**AVAILABLE RECORDS**

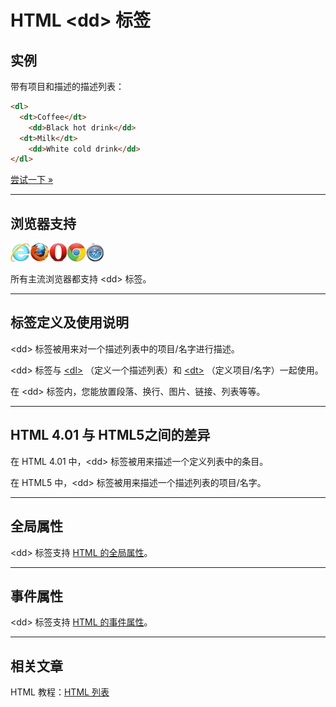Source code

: # HTML &lt;dd&gt; 标签

## 实例

带有项目和描述的描述列表：

```HTML
<dl>
  <dt>Coffee</dt>
    <dd>Black hot drink</dd>
  <dt>Milk</dt>
    <dd>White cold drink</dd>
</dl>
```

[尝试一下 »](http://www.runoob.com/try/try.php?filename=tryhtml_dd_test)

--------

## 浏览器支持

![Internet Explorer](images/compatible_ie.gif)![Firefox](images/compatible_firefox.gif)![Opera](images/compatible_opera.gif)![Google Chrome](images/compatible_chrome.gif)![Safari](images/compatible_safari.gif)

所有主流浏览器都支持 &lt;dd&gt; 标签。

--------

## 标签定义及使用说明

&lt;dd&gt; 标签被用来对一个描述列表中的项目/名字进行描述。

&lt;dd&gt; 标签与 [&lt;dl&gt;](058_tag-dl.md) （定义一个描述列表）和 [&lt;dt&gt;](059_tag-dt.md) （定义项目/名字）一起使用。

在 &lt;dd&gt; 标签内，您能放置段落、换行、图片、链接、列表等等。

--------

## HTML 4.01 与 HTML5之间的差异

在 HTML 4.01 中，&lt;dd&gt; 标签被用来描述一个定义列表中的条目。

在 HTML5 中，&lt;dd&gt; 标签被用来描述一个描述列表的项目/名字。

--------

## 全局属性

&lt;dd&gt; 标签支持 [HTML 的全局属性](003_ref-standardattributes.md)。

--------

## 事件属性

&lt;dd&gt; 标签支持 [HTML 的事件属性](004_ref-eventattributes.md)。

--------

## 相关文章

HTML 教程：[HTML 列表](html-lists.html)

**WHAT NEEDS TO BE DONE**
Repeat the material above in full and exactly, omitting the pictures.

**WRITTEN ANSWER**
Source code

: # HTML &lt;dd&gt; 标签

## 实例

带有项目和描述的描述列表：

```HTML
<dl>
  <dt>Coffee</dt>
    <dd>Black hot drink</dd>
  <dt>Milk</dt>
    <dd>White cold drink</dd>
</dl>
```

[尝试一下 »](http://www.runoob.com/try/try.php?filename=tryhtml_dd_test)

--------

## 浏览器支持

![Internet Explorer](images/compatible_ie.gif)![Firefox](images/compatible_firefox.gif)![Opera](images/compatible_opera.gif)![Google Chrome](images/compatible_chrome.gif)![Safari](images/compatible_safari.gif)

所有主流浏览器都支持 &lt;dd&gt; 标签。

--------

## 标签定义及使用说明

&lt;dd&gt; 标签被用来对一个描述列表中的项目/名字进行描述。

&lt;dd&gt; 标签与 [&lt;dl&gt;](058_tag-dl.md) （定义一个描述列表）和 [&lt;dt&gt;](059_tag-dt.md) （定义项目/名字）一起使用。

在 &lt;dd&gt; 标签内，您能放置段落、换行、图片、链接、列表等等。

--------

## HTML 4.01 与 HTML5之间的差异

在 HTML 4.01 中，&lt;dd&gt; 标签被用来描述一个定义列表中的条目。

在 HTML5 中，&lt;dd&gt; 标签被用来描述一个描述列表的项目/名字。

--------

## 全局属性

&lt;dd&gt; 标签支持 [HTML 的全局属性](003_ref-standardattributes.md)。

--------

## 事件属性

&lt;dd&gt; 标签支持 [HTML 的事件属性](004_ref-eventattributes.md)。

--------

## 相关文章

HTML 教程：[HTML 列表](html-lists.html)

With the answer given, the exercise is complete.